But logs aren’t beat yet. Many vendors – Google, Webtrends, Clicktracks, WebAbacus, Site Intelligence to name a few – still offer the option to use logs as the primary data source. How come? Let’s take a look at how this battle plays out.
Round 1: Convenience
Say what you like about accuracy (and you will, I’m sure), but you can’t beat server logs for convenience. If you have the logs to hand, once you’ve installed your web analytics product, you simply point it at the logs, press the button, and sit back and wait for your data. There are wrinkles to be dealt with, for sure – you might have non-standard logs; you might have multiple web servers; or it might be difficult to gain access to the logs on your network (the three letters that strike fear into my heart? FTP), but most decent analytics tools can take these things in their stride.
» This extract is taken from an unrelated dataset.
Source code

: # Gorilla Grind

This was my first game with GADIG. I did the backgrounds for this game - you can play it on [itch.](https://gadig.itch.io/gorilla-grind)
Tag-based systems, by contrast, won’t yield up a scrap of data until you’ve made code changes to your website and cut them live to your server. Then there’s the hassle of ensuring that all the pages are tagged, and that pages don’t become untagged at some later date when some developer looks at the code and thinks “what’s this muck?” and removes it.
Round 1 winner: Logs
Round 2: Historical data
Straight back out of its corner after the success of round 1, logs delivers a second blow to tags: historical data. If you’ve been keeping your raw log files, a logs-based web analytics tool will be able to process that set of historical data and give you an instant picture of weeks, months or even years of activity on your site.
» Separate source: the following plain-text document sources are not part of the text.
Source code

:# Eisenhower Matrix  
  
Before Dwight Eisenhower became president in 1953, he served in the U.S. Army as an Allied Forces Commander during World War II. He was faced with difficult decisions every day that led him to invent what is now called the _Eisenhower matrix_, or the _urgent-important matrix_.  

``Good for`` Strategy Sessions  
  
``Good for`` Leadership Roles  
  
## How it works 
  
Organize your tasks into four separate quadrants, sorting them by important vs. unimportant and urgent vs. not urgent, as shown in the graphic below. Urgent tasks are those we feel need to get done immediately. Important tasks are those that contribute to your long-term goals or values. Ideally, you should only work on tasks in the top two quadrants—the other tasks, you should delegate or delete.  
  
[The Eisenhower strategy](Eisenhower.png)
Tags just can’t match this – the data only starts to be collected on the day you implement the tags, so you can’t get a historical picture, by definition. This also makes it more challenging to move from one web analytics tools to another, since in the new tool you can’t get a historical picture to ease the transition. It means that many companies leave their old tool in place for months whilst the new tool builds up a base of data – costly if you’re paying for one or both tools.
Round 2 winner: Logs
Round 3: Visit and visitor counts
After its easy victories in the first two rounds, logs comes out with a swagger to square up on visit and visitor counts. But this time, tags is more than a match. Pretty much every tag-based analytics system serves up a persisitent cookie with the tag, and uses this cookie to sessionize the data (that is, build visits, by identifying page requests from the same user) and generate counts of unique users over longer periods of time. Once you’ve gone through the pain of instrumentation, this stuff comes pretty much for free, and is a great benefit.
Round 3 winner: Tags
Round 4: Accuracy
Log-based systems, on the other hand, are at the mercy of intermediate caches on the Internet – if a particular page (say, the home page) is relatively static and popular, a big subset of users will never hit the actual site’s web server when they request that page – they’ll be served a cached copy from a proxy somewhere between them and the site’s server (probably at their ISP, or their corporate firewall). So a tag-based system can under-report page impressions by as much as 80% (though 40-50% is a more common figure). Worse still, the pages in a web site are not evenly cached, so a home page will be served from cache much more often than a deep page or a checkout page. This means that the shape of funnels can look screwy, and it is very difficult to determine anything other than broad traffic patterns.
Round 4 winner: Tags
Round 5: Non-HTML content
Not every web site is made up entirely of HTML. Come to that, not every transaction-based system that you might want to analyze the usage of is HTML based – for example, call center or IVR system usage. In these situations, log-based systems come into their own; many log-based analytics systems can turn their hand to a surprising number of analytics tasks, as long as the system they’re analyzing the usage of can generate a log of its usage.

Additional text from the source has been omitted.